Wednesday, March 23, 2011

Batman: The Bat and the Beast (comics)

Writer: Peter Milligan
Artist: Andy Clarke
Collects: Batman Confidential #31-35

So hey, one time, Batman totally decided it would be a rad idea to go chill in Russia and smack around their mob; unfortunately, this does not involve any communists finding themselves acquainted with Batmans boot, but I guess you can't have everything.

Peter Milligans back in this arc of the gone-too-soon Batman Confidential. Milligan apparently had a respectable run on the Dark Knight in the very early 90's, but I've never read any of it as of yet. It's not collected in trade and for the most part - Dark Knight, Dark City aside - seems like it was completely forgotten over time, especially considering Knightfall is the storyline everyone equates with the early 90's. Regardless of the quality of his work then, he's managed to come back now and pen a solid Batman adventure.

Basically, the Russian mob decides it wants to expand its business and Gotham seems as good a place as any. Batman gets wind of it - because there's nothing that slips by a badass of his caliber - and promptly boots them back out. Once he warns them off, something disturbing is brought to light; the person behind the whole thing has a nuke and if Gotham won't be the city destroyed by it, he'll just detonate it in another city.

Batman, never being one to leave a job half done, immediately leaves for Moscow to settle this matter. This is the meat of the story. Essentially cut off in a very foreign land, he has to start off from scratch. Unlike Gotham - where his name and reputation sends shivers down the spines of the underworld - the criminal element of Russia are not afraid of him. Oh sure, they've heard of him - something very likely, despite the Bat offices insistence in the 90's that word of Batman wouldn't get around as anything but an urban legend - but as far as fear they just see him as a kook in a costume. So if Batman wants to get at the head honcho of the whole thing, he needs to make them afraid, one goon at a time, while avoiding the big nasty beastie looking to protect its master.

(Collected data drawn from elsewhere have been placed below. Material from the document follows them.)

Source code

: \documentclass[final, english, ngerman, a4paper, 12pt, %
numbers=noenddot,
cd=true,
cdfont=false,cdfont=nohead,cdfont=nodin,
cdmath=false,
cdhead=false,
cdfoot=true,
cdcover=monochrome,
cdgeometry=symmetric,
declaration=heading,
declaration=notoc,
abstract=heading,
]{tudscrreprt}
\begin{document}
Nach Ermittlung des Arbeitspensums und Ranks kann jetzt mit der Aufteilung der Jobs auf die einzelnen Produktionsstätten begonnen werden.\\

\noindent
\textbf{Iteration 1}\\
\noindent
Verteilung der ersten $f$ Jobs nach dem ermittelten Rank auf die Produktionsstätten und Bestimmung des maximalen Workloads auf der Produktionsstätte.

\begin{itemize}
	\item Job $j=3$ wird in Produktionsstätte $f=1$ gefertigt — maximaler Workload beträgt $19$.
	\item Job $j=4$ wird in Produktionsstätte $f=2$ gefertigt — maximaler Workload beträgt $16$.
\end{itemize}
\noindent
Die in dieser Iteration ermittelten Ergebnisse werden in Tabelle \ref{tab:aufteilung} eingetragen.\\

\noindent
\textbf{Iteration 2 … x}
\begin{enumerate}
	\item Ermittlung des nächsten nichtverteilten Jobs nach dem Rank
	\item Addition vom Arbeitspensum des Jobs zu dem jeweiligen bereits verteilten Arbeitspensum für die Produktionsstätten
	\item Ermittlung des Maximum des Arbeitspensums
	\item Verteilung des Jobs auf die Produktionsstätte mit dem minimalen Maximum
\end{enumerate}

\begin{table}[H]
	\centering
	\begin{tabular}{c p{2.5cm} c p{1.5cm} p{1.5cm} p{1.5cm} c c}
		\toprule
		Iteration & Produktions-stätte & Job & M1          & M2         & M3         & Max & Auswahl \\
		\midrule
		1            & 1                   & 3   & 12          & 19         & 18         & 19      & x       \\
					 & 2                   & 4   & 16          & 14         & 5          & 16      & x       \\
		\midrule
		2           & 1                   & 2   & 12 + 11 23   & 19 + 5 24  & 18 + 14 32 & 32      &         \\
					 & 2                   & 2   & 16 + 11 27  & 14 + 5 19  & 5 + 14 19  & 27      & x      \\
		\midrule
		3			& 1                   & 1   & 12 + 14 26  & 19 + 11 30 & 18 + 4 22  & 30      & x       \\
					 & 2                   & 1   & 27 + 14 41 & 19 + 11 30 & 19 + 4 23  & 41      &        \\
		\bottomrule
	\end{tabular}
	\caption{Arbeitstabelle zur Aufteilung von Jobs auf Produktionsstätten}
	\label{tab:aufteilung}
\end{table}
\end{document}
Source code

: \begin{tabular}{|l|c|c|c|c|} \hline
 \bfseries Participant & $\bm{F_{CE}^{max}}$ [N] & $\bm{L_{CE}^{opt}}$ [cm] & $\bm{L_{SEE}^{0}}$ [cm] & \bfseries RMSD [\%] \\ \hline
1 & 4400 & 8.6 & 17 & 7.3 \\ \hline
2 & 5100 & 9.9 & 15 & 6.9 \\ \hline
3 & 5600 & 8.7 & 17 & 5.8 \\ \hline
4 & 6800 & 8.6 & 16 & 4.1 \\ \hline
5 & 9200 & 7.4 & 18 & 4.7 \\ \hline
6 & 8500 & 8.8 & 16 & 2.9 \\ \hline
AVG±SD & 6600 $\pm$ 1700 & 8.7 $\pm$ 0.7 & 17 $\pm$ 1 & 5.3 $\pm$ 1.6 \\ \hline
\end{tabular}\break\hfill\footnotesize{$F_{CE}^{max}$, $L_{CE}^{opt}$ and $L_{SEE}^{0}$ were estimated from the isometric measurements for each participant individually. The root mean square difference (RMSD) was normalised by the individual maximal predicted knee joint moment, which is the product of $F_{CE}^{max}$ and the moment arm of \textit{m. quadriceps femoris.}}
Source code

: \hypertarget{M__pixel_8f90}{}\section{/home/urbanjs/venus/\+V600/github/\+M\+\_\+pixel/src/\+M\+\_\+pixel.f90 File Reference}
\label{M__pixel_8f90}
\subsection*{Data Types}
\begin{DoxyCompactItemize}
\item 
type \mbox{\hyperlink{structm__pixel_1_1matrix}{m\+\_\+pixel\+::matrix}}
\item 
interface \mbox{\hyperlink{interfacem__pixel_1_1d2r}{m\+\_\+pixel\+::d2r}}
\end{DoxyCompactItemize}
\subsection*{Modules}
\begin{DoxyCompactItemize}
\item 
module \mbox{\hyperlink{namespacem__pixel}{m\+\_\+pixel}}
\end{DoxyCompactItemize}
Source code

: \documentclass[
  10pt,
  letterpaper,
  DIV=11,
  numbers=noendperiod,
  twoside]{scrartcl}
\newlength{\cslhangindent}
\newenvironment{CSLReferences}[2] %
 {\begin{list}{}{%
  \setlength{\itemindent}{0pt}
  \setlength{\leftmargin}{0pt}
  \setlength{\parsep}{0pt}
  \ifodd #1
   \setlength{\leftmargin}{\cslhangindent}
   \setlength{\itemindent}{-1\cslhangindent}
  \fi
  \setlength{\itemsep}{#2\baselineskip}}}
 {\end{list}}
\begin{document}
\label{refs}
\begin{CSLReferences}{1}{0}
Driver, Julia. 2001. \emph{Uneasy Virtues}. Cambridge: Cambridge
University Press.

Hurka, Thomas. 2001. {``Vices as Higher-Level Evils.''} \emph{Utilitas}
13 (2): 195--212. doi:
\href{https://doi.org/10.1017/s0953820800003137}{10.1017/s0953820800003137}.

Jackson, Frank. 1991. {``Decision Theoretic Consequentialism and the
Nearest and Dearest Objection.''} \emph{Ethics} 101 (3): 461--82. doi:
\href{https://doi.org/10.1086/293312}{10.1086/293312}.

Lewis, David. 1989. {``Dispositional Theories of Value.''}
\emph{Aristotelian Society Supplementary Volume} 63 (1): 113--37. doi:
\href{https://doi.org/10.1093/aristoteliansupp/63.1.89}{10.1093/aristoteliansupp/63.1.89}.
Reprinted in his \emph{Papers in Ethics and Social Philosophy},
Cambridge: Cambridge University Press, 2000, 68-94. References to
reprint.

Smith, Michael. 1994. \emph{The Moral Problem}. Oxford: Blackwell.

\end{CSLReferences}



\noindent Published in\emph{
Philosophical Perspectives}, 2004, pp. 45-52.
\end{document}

Now, I've mentioned in the past that I like it when Batman has an adventure or two in other countries - it's good to get an adventure outside of Gotham once in a while - so right away you can probably guess that the choice of setting won points with me. It's more than just that, though. Milligan writes a very solid adventure in general with a fitting ending. He clearly knows what he's doing; and while we're always keeping an eye out for the next classic, it's never a bad thing to have a book that's just good, solid Batman comics. Especially when they get out of Gotham.

There aren't any real problems with the writing. Milligan writes an enjoyable, somewhat standard Batman adventure in a foreign setting. There aren't any greater meanings to be found here. Milligan does show us Batman essentially starting from scratch in his new setting, however, which isn't something we see too often. Here, he's faced with a different type of criminal; and Milligan shows Batman adapting, as he always does.

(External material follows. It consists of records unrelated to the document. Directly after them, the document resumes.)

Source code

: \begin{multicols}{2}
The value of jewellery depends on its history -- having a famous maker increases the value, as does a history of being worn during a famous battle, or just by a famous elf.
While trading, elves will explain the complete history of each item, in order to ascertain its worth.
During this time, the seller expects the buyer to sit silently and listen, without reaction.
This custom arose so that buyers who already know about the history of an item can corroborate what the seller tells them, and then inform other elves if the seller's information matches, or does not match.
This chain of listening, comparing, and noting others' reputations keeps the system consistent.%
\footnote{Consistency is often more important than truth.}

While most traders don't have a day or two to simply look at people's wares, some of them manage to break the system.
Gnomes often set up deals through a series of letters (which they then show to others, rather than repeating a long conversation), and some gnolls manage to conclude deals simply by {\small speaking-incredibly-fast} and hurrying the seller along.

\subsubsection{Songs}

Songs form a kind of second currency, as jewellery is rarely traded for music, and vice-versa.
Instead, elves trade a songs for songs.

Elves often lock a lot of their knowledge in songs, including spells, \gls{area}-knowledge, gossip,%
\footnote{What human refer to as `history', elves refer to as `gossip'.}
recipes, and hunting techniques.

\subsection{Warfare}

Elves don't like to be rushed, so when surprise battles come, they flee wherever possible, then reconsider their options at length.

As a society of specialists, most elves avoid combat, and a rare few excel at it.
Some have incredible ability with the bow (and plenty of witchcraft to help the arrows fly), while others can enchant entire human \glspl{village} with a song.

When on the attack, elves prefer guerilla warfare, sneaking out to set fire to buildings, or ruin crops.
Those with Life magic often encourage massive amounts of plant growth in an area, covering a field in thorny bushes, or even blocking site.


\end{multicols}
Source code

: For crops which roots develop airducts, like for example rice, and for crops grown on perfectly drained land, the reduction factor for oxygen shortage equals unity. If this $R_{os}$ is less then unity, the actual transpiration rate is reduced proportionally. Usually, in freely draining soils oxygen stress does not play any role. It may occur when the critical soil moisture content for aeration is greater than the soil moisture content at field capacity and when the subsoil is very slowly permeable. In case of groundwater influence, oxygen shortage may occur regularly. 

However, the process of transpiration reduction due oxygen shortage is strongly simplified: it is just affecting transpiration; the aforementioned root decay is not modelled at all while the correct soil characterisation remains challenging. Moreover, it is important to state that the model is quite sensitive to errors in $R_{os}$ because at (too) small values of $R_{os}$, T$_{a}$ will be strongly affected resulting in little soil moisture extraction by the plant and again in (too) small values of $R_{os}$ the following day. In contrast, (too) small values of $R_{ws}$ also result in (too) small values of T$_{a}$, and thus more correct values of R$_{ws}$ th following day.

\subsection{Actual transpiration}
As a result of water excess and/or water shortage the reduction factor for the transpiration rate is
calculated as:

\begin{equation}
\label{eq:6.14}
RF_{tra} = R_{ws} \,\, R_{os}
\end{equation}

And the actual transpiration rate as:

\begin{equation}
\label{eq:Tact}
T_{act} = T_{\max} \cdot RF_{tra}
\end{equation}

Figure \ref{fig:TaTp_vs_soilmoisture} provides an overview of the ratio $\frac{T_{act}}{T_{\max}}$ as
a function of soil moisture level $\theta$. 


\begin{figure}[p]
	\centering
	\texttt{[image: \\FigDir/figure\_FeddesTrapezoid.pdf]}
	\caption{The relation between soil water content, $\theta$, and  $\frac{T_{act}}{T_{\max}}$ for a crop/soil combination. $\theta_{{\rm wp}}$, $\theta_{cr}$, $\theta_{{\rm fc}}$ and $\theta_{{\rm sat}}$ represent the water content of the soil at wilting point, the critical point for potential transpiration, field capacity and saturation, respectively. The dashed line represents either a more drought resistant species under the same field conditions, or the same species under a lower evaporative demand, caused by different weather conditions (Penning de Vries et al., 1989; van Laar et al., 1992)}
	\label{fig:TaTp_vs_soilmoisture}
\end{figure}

Andy Clarke is the artist and his work even helps elevate the book into something really enjoyable. Sometimes it's hard to describe why an artists work is good when there isn't some truly noticable style or choice. Sometimes an artist simply knows how to tell a story through art to the point where you don't even think much about it. I'd say Andy Clarke is one of those artists.

The Score: 7.5 out of 10

This is just good, solid Batman comics with the twist of a foreign setting. I had fun and felt like Milligan did good work, which makes me hope to see his old Batman work hit trade so I can check that out. Sometimes a guy just wants to see Batman kick ass and do his thing in a different country. This story scratches that itch nicely, so if you're down with that, give it a look. Stuff like this is why it's a shame Batman Confidential is ending.